Fiscal policy is better suited for this task, and so the bank looks forward to seeing the strategy and implementation plan in the budget, which could have a "material" effect on medium-term growth.
The headline of the week was the BoC signaling it was now time for a pause on interest rate moves. The policy rate is now at the lower end of the BoC's neutral rate range -- the rate at which interest rates are neither stimulating nor restricting the economy. The bank's view remains that, given the current balance of risks, a pause here is warranted.
On the downside, August's industrial gross domestic product data showed the economy shrank 0.3% month-on-month, completely offsetting July's gain. A small 0.1% month-over-month increase is expected in September, but, bigger picture, this all reflects an economy facing down a structural change as trade with the U.S. is upended. Industries highly reliant on access to the U.S. market are losing momentum, opening a wedge with domestic oriented sectors.
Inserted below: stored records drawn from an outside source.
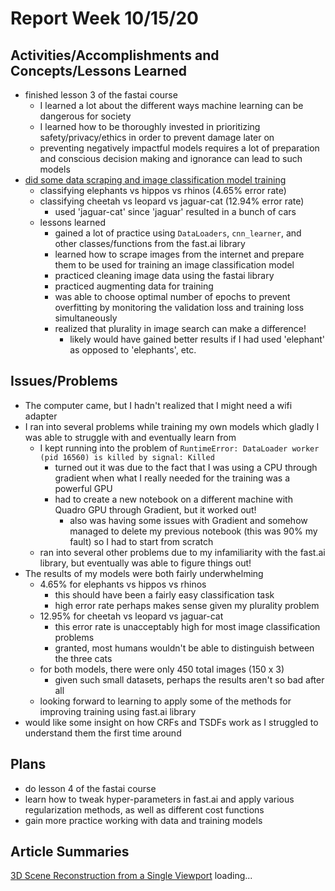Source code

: # Report Week 10/15/20
## Activities/Accomplishments and Concepts/Lessons Learned
 * finished lesson 3 of the fastai course
   * I learned a lot about the different ways machine learning can be dangerous for society
   * I learned how to be thoroughly invested in prioritizing safety/privacy/ethics in order to prevent damage later on
   * preventing negatively impactful models requires a lot of preparation and conscious decision making and ignorance can lead to such models
 * [did some data scraping and image classification model training](https://console.paperspace.com/tewx81sfd/notebook/prl2qabhq)
   * classifying elephants vs hippos vs rhinos (4.65% error rate)
   * classifying cheetah vs leopard vs jaguar-cat (12.94% error rate)
     * used 'jaguar-cat' since 'jaguar' resulted in a bunch of cars
   * lessons learned
     * gained a lot of practice using `DataLoaders`, `cnn_learner`, and other classes/functions from the fast.ai library
     * learned how to scrape images from the internet and prepare them to be used for training an image classification model
     * practiced cleaning image data using the fastai library
     * practiced augmenting data for training
     * was able to choose optimal number of epochs to prevent overfitting by monitoring the validation loss and training loss simultaneously
     * realized that plurality in image search can make a difference!
       * likely would have gained better results if I had used 'elephant' as opposed to 'elephants', etc.
## Issues/Problems
  * The computer came, but I hadn't realized that I might need a wifi adapter
  * I ran into several problems while training my own models which gladly I was able to struggle with and eventually learn from
    * I kept running into the problem of `RuntimeError: DataLoader worker (pid 16560) is killed by signal: Killed`
      * turned out it was due to the fact that I was using a CPU through gradient when what I really needed for the training was a powerful GPU
      * had to create a new notebook on a different machine with Quadro GPU through Gradient, but it worked out!
        * also was having some issues with Gradient and somehow managed to delete my previous notebook (this was 90% my fault) so I had to start from scratch
    * ran into several other problems due to my infamiliarity with the fast.ai library, but eventually was able to figure things out!
  * The results of my models were both fairly underwhelming
    * 4.65% for elephants vs hippos vs rhinos
      * this should have been a fairly easy classification task
      * high error rate perhaps makes sense given my plurality problem
    * 12.95% for cheetah vs leopard vs jaguar-cat
      * this error rate is unacceptably high for most image classification problems
      * granted, most humans wouldn't be able to distinguish between the three cats
    * for both models, there were only 450 total images (150 x 3)
      * given such small datasets, perhaps the results aren't so bad after all
    * looking forward to learning to apply some of the methods for improving training using fast.ai library
  * would like some insight on how CRFs and TSDFs work as I struggled to understand them the first time around
## Plans
  * do lesson 4 of the fastai course
  * learn how to tweak hyper-parameters in fast.ai and apply various regularization methods, as well as different cost functions
  * gain more practice working with data and training models
## Article Summaries
[3D Scene Reconstruction from a Single Viewport](https://www.ecva.net/papers/eccv_2020/papers_ECCV/papers/123670052.pdf)
loading...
In addition, with trade uncertainty expected to persist, the outlook here remains fraught, according to TD.
The labor market also remains soft. Last month's jump in employment was a welcome development, but did little to arrest the steady erosion in the labor market. The unemployment rate is still elevated at 7.1% and being restrained by stall-speed population growth. The only silver lining here is that due to the slower growth in the labor force, the economy doesn't need to generate as many jobs as in the past to prevent the unemployment rate from rising -- a fact highlighted in the Monetary Policy Report that accompanied the rate announcement.
At the BoC press conference, Governor Tiff Macklem highlighted that "structural damage caused by tariffs is reducing the productive capacity and adding costs," limiting "the ability of monetary policy to boost demand while maintaining low inflation." As such, the outlook for stable inflation despite weak growth.
However, this brings to the upside to the outlook. The hope is that the new government's first budget on Tuesday will confront the challenges the economy is facing, sai TD. Among the objectives is diversifying Canada's trade relationships to double non-U.S. exports in the next decade.
To accomplish this, large, near-term investments in trade-facilitating infrastructure are expected, on top of a substantial commitment to lift defense spending to 5% of GDP by 2035. The timing and scale of the outlays could provide a lift to growth in the medium term as funds start to flow, noted the bank.